Even if the majority’s distinction (between public policies intended to protect employees and those intended to promote a governmental interest) were a viable one, according to the dissent, the majority misapplied it in the case. “[T[he public policy behind accurately reporting employee wages is meant to protect a substantial right of the employee—the right to receive his fair share of unemployment compensation—in the event of an employee's termination through no fault of his own.” (Emphasis in original.) “Employees, moreover, are often the only ones who know of and can report their employers' violations. But [i]f employees know they can be terminated with no recourse for reporting a potential violation or for cooperating with the Bureau of Unemployment Compensation to uncover a potential violation, it is highly unlikely that they will ever report or cooperate.

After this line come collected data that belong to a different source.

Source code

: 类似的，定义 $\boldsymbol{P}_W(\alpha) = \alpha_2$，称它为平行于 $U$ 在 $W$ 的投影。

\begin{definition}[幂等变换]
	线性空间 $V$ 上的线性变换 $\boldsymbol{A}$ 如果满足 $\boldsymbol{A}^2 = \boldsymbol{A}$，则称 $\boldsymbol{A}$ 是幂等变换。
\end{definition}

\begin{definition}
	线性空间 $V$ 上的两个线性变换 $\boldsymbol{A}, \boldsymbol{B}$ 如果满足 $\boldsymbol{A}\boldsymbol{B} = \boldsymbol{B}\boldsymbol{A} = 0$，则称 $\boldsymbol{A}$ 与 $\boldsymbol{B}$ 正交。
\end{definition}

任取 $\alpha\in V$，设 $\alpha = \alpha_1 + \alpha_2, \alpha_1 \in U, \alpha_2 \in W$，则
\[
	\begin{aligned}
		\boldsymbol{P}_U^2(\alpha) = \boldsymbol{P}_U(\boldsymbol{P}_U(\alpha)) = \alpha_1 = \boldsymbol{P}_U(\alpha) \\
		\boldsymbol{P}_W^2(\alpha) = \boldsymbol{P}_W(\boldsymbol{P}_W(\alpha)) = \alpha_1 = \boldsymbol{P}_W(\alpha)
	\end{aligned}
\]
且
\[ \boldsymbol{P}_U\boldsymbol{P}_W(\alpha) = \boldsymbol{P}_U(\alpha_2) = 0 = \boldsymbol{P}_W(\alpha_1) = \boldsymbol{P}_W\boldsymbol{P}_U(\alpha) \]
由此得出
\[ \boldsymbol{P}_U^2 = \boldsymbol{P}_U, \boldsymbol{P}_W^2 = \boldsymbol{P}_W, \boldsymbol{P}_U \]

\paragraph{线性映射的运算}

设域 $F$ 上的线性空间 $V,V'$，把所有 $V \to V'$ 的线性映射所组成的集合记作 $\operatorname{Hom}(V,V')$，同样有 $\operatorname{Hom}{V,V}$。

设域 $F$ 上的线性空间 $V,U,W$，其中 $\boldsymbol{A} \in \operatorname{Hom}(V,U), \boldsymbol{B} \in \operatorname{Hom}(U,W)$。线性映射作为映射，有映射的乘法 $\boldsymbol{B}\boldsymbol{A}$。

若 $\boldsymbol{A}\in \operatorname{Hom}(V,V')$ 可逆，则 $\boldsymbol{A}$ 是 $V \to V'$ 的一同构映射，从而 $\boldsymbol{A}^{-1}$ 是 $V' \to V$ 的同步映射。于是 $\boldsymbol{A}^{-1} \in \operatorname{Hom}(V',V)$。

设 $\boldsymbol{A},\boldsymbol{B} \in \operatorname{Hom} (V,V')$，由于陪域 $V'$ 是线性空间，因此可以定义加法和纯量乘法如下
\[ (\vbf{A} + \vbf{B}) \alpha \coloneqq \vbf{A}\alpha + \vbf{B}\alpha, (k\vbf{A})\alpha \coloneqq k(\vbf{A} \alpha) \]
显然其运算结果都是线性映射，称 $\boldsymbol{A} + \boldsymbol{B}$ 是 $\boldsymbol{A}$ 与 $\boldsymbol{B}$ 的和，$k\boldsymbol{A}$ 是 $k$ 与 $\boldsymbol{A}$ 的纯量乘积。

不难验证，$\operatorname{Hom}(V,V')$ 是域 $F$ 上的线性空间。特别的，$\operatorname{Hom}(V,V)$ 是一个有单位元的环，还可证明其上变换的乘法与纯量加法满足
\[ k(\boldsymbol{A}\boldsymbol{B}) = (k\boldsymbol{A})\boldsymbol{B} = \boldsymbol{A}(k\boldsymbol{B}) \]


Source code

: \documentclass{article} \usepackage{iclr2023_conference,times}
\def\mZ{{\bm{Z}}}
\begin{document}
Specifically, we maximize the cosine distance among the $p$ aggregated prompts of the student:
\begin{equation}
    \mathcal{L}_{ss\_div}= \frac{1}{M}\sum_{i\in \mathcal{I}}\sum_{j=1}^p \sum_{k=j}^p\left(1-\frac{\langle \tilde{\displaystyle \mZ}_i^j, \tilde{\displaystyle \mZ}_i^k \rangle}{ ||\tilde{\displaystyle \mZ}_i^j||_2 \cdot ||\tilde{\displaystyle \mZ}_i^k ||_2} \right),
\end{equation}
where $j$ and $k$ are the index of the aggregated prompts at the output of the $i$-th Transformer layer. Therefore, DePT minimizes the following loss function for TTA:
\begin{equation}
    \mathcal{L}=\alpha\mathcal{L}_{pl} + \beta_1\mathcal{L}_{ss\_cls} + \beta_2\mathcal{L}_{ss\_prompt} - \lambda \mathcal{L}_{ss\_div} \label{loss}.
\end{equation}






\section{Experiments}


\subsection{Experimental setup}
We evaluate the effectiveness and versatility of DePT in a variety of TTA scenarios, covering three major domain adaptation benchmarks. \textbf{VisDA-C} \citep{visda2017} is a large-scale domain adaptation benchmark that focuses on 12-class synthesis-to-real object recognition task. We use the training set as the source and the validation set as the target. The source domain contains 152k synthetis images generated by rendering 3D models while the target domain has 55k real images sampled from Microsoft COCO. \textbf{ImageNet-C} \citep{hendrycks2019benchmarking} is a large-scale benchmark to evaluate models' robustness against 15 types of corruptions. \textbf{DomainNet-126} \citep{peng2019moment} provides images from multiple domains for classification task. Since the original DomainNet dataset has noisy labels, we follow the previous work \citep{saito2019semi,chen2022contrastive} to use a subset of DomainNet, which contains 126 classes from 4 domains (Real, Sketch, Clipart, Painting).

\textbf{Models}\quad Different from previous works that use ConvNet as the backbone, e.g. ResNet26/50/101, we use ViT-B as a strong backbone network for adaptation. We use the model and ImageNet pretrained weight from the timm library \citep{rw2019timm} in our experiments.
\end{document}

In turn, employers are unlikely ever to be identified and subjected to the administrative remedies for their wrongdoing.” In this way "the majority opinion does more to encourage employer underreporting than the statutory remedy provisions could ever do to discourage it."
In light of House, lawyers contemplating bringing a claim for wrongful termination in violation of public policy are well-advised to scrutinize every possible source of public policy (whether the state or federal constitution, a statute, a regulation, or the common law) for signs that an individual employee remedy was intended or implied. Just as the House dissent was able to tease out of Chapter 4141 an intent—not apparent on the surface—to ensure that discharged workers receive their fair share of unemployment compensation, so practitioners may be able to discern, in other statutory schemes (or perhaps more likely in the common law), some “hidden” purpose to benefit employees.
(As the dissent shows, that benefit may or may not take the form of a remedy for wrongful discharge.) Failing that, lawyers could try to amplify some of the public-policy themes the dissent articulates, perhaps exposing consequences even more troublesome than those resulting from denial of a wrongful-termination-in-violation-of-public-policy claim in the unemployment-wage-reporting context.
The bottom line, though, is that the Supreme Court of Ohio majority just gutted what little protections for workers existed in Ohio against being fired even under the most outrageous of circumstances that most people would find fundamentally wrong and against the interests of all Ohioans.